プロジェクト・マネージャー黒井の言葉は、氷の刃のように私たちの心臓を突き刺した。 カカタ……ッ。 彼がキーボードに指を置く。それだけで、アーサーたち騎士団の顔色が土気色に変わる。


「ひっ……! あ、あの音……」 「徹夜明けの深夜3時に響く、エンターキーの強打音……!」 「やめろ……! 『明日までに修正』はもう聞きたくない……!」


彼らは英雄ではない。ここではただの「トラウマを抱えた元社員」に戻ってしまっている。 黒井は、怯えるかつての部下たちを見て、嗜虐的な笑みを深めた。


「ハハハ! 傑作だ。ゲームの中では英雄気取りだったようだが、ここ(現実)では無力な社畜のままだな。――さあ、まずは誰から『削除クビ』にしてやろうか」


黒井の指が、Deleteキーへと伸びる。 私が「やめて!」と叫ぼうとした、その時だった。


コツン。


場違いなほど硬質で、落ち着いた音が、オフィスの床を叩いた。


「――やかましいのう」


空気が、変わった。 黒井の殺気とも、私たちの恐怖とも違う。もっと重厚で、抗いがたい「威圧感」が、オフィス全体を支配した。


「あ?」 黒井が不快そうに視線を逸らす。


そこには、薄汚れた作業着にヘルメット、そして手には竹箒を持った小柄な老人が立っていた。 地下帝国から着いてきた、葛城総理だ。
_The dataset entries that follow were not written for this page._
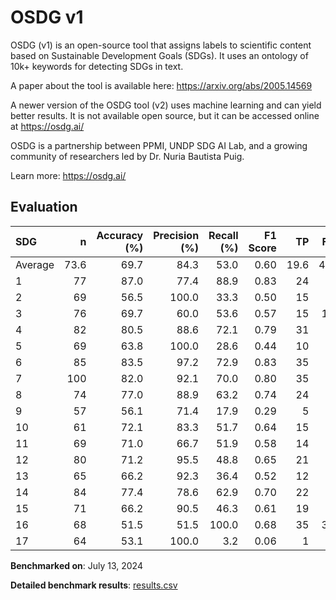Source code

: # OSDG v1

OSDG (v1) is an open-source tool that assigns labels to scientific content
based on Sustainable Development Goals (SDGs). It uses an ontology of 10k+
keywords for detecting SDGs in text.

A paper about the tool is available here: https://arxiv.org/abs/2005.14569

A newer version of the OSDG tool (v2) uses machine learning and can yield
better results. It is not available open source, but it can be accessed
online at https://osdg.ai/

OSDG is a partnership between PPMI, UNDP SDG AI Lab, and a growing community
of researchers led by Dr. Nuria Bautista Puig.


Learn more: https://osdg.ai/

## Evaluation

| SDG     |    n |   Accuracy (%) |   Precision (%) |   Recall (%) |   F1 Score |   TP |   FP |   TN |   FN |
|:--------|-----:|---------------:|----------------:|-------------:|-----------:|-----:|-----:|-----:|-----:|
| Average | 73.6 |           69.7 |            84.3 |         53.0 |       0.60 | 19.6 |  4.9 | 32.5 | 16.6 |
| 1       |   77 |           87.0 |            77.4 |         88.9 |       0.83 |   24 |    7 |   43 |    3 |
| 2       |   69 |           56.5 |           100.0 |         33.3 |       0.50 |   15 |    0 |   24 |   30 |
| 3       |   76 |           69.7 |            60.0 |         53.6 |       0.57 |   15 |   10 |   38 |   13 |
| 4       |   82 |           80.5 |            88.6 |         72.1 |       0.79 |   31 |    4 |   35 |   12 |
| 5       |   69 |           63.8 |           100.0 |         28.6 |       0.44 |   10 |    0 |   34 |   25 |
| 6       |   85 |           83.5 |            97.2 |         72.9 |       0.83 |   35 |    1 |   36 |   13 |
| 7       |  100 |           82.0 |            92.1 |         70.0 |       0.80 |   35 |    3 |   47 |   15 |
| 8       |   74 |           77.0 |            88.9 |         63.2 |       0.74 |   24 |    3 |   33 |   14 |
| 9       |   57 |           56.1 |            71.4 |         17.9 |       0.29 |    5 |    2 |   27 |   23 |
| 10      |   61 |           72.1 |            83.3 |         51.7 |       0.64 |   15 |    3 |   29 |   14 |
| 11      |   69 |           71.0 |            66.7 |         51.9 |       0.58 |   14 |    7 |   35 |   13 |
| 12      |   80 |           71.2 |            95.5 |         48.8 |       0.65 |   21 |    1 |   36 |   22 |
| 13      |   65 |           66.2 |            92.3 |         36.4 |       0.52 |   12 |    1 |   31 |   21 |
| 14      |   84 |           77.4 |            78.6 |         62.9 |       0.70 |   22 |    6 |   43 |   13 |
| 15      |   71 |           66.2 |            90.5 |         46.3 |       0.61 |   19 |    2 |   28 |   22 |
| 16      |   68 |           51.5 |            51.5 |        100.0 |       0.68 |   35 |   33 |    0 |    0 |
| 17      |   64 |           53.1 |           100.0 |          3.2 |       0.06 |    1 |    0 |   33 |   30 |

**Benchmarked on**: July 13, 2024

**Detailed benchmark results**: [results.csv](results.csv)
「なんだジジイ。清掃員か? 部外者は立ち入り禁――」


「控えんか、若造」


一喝。 怒鳴り声ではない。静かな一言だ。 だが、その声には、一国のトップとして修羅場をくぐり抜けてきた、本物の「長」だけが持つ重みがあった。


黒井の指が、空中でピタリと止まる。 「な……ッ?」


総理は、ゆっくりと歩を進める。 その歩みは、作業着姿であるにも関わらず、まるで国会議事堂の赤絨毯を歩くかのように堂々としていた。 彼は黒井のデスクの前まで来ると、散乱したエナジードリンクの空き缶を、竹箒の先で「汚い」とばかりに退けた。


「お主がここの責任者か?」


「あ、ああ……そうだ。俺はここのPMプロジェクト・マネージャーだぞ! 警備員を呼ぶぞ!」


黒井が虚勢を張って叫ぶ。 しかし、総理は鼻で笑った。


「PM? ……ふん、ただの『現場監督』ではないか」


総理の眼光が、黒井を射抜く。 それは、政治家として数多の官僚や企業トップを相手にしてきた、値踏みするような目。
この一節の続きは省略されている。